I'd be willing to settle for nanobots embedded in all my physical tools
and materials, and not even nanbots, just nanosensors. First up would be
datagathering: imagine a fleet of car impregnated with bots and memory
to find out what happens to those finite-element models in the real
world. Or a pile of 2x4s and sheetrock similarly set up, so that you
could build a bunch of instrumented houses. No, really instrumented.

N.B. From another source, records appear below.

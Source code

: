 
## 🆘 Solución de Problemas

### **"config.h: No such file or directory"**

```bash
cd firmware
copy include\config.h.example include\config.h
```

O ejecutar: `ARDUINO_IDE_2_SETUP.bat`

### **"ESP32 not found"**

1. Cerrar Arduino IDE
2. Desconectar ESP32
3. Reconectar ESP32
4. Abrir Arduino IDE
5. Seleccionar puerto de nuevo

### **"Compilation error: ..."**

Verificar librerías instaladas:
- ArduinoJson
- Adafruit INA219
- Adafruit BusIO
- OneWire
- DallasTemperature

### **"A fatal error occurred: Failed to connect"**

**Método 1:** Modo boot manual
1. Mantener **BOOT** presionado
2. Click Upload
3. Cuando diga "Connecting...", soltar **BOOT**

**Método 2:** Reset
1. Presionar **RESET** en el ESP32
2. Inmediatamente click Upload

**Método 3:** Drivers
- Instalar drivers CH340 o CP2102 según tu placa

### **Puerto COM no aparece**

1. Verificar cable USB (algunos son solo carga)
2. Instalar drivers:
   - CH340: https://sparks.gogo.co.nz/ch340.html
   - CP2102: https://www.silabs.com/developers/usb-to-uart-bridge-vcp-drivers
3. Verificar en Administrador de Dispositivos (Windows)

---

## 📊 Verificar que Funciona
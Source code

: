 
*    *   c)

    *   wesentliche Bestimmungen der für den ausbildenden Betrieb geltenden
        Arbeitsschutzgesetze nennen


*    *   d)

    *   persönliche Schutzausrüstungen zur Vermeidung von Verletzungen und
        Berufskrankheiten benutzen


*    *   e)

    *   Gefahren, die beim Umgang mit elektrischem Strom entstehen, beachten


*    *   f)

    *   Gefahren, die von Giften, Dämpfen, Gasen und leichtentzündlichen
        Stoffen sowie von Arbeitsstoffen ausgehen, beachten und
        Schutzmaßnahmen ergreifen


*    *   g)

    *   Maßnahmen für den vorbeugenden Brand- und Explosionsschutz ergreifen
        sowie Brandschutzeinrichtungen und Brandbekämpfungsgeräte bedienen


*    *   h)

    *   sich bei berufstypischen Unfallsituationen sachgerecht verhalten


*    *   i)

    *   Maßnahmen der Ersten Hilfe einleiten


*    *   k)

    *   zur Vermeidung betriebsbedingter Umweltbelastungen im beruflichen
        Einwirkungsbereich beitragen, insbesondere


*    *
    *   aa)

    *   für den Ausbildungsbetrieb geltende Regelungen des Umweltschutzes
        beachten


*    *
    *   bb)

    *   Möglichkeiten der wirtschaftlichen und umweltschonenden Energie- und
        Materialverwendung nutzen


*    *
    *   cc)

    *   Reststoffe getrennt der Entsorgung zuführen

The surveillance/memory prosthesis posssibilites are obvious, but we
still need another set of breakthroughs for these brilliant pebbles
(ahem) or whatever to be able to act on the world.

paul
From: Del Cecchi on
Paul Wallich wrote:
> Andy "Krazy" Glew wrote:
> [...]
>> However, some of my informants talk more favorably about lift-off: 3D
>> VLSI achieved not by TSV, but by literally taking the "skin" off the
>> top of a wafer, and placing it on another chip. Or sticking two wafers
>> or chips face to face, and then pulling them apart, with all the good
>> stuff on the second water sticking to the first. Multiple times.
>>
>> Blows my mind.I have trouble imagining good yields, but apparently...
>>
>> I've been going to a conference where a guy has been reporting on this
>> for a decade or so. Started out as a special, GaAs or SiGe on top of
>> Si for RF, etc., but approaching mass market over the years.
>>
>> - - -
>>
>> Hey, here's a comp-arch topic: "obviously" this greatly increases
>> volumetric density - of devices, wires, heat, and, I suspect, flaws.
>>
>> How much more dense?
>>
>> Do you give up anything in terms of reliability? Maybe not: with
>> multiple layers of metal you have something like a support scaffold.
>> But heat...
>>
>> Does the increase in density provide enough redundancy to offset any
>> loss in reliability?
>>
>> Personally I would bet on DRAM or other memory first. Already being
>> stacked. Unclear if need more than edges... but if you can increase BW
>> 16X you may be able to reduce power 4X.
>>
>> What applications (not SW, but systems) would benefit from such
>> increased density? Nanobots sailing through your bloodstream?
>>
>> Really wonderful tiny computer/storage systems can be built. In a few
>> years, maybe decades. But I suspect the boxes they go into will not
>> look like PCs or laptops or even iPod or iPads.
>
> Does this solve the problems of not being able to fab RAM and logic
> optimally in the same process? How expensive are the connections? If
> they're expensive, you could just get mind boggling improvements in
> bandwidth, as you say, but if they're cheap you're talking about
> circuits where the longest wire has become shorter by a factor of 100 or
> so.
>
> I'd be willing to settle for nanobots embedded in all my physical tools
> and materials, and not even nanbots, just nanosensors. First up would be
> datagathering: imagine a fleet of car impregnated with bots and memory
> to find out what happens to those finite-element models in the real
> world. Or a pile of 2x4s and sheetrock similarly set up, so that you
> could build a bunch of instrumented houses. No, really instrumented.
>
> The surveillance/memory prosthesis posssibilites are obvious, but we
> still need another set of breakthroughs for these brilliant pebbles
> (ahem) or whatever to be able to act on the world.
>
> paul
This is one way to enhance embedded dram stuff. However I might note
that IBM's embedded DRAM is pretty good, although of course not
"optimal" and the logic part is excellent. see the power7 stuff for example
From: "Andy "Krazy" Glew" on
Del Cecchi wrote:
>> Andy "Krazy" Glew wrote:
>> [...]
>>> However, some of my informants talk more favorably about lift-off: 3D
....
>>>
>>> Personally I would bet on DRAM or other memory first. Already being
>>> stacked.

> This is one way to enhance embedded dram stuff. However I might note
> that IBM's embedded DRAM is pretty good, although of course not
> "optimal" and the logic part is excellent. see the power7 stuff for
> example

AFAICT Power7 eDRAM (embedded DRAM - not to be confused
with the various other EDRAMs, e.g. Enhanced DRAM)
is basically a cache. Possibly configurable as some locked down
memory. But certainly not even close to being a contender for
a full DRAM system.

Inevitably, this comes first. Because it is easier.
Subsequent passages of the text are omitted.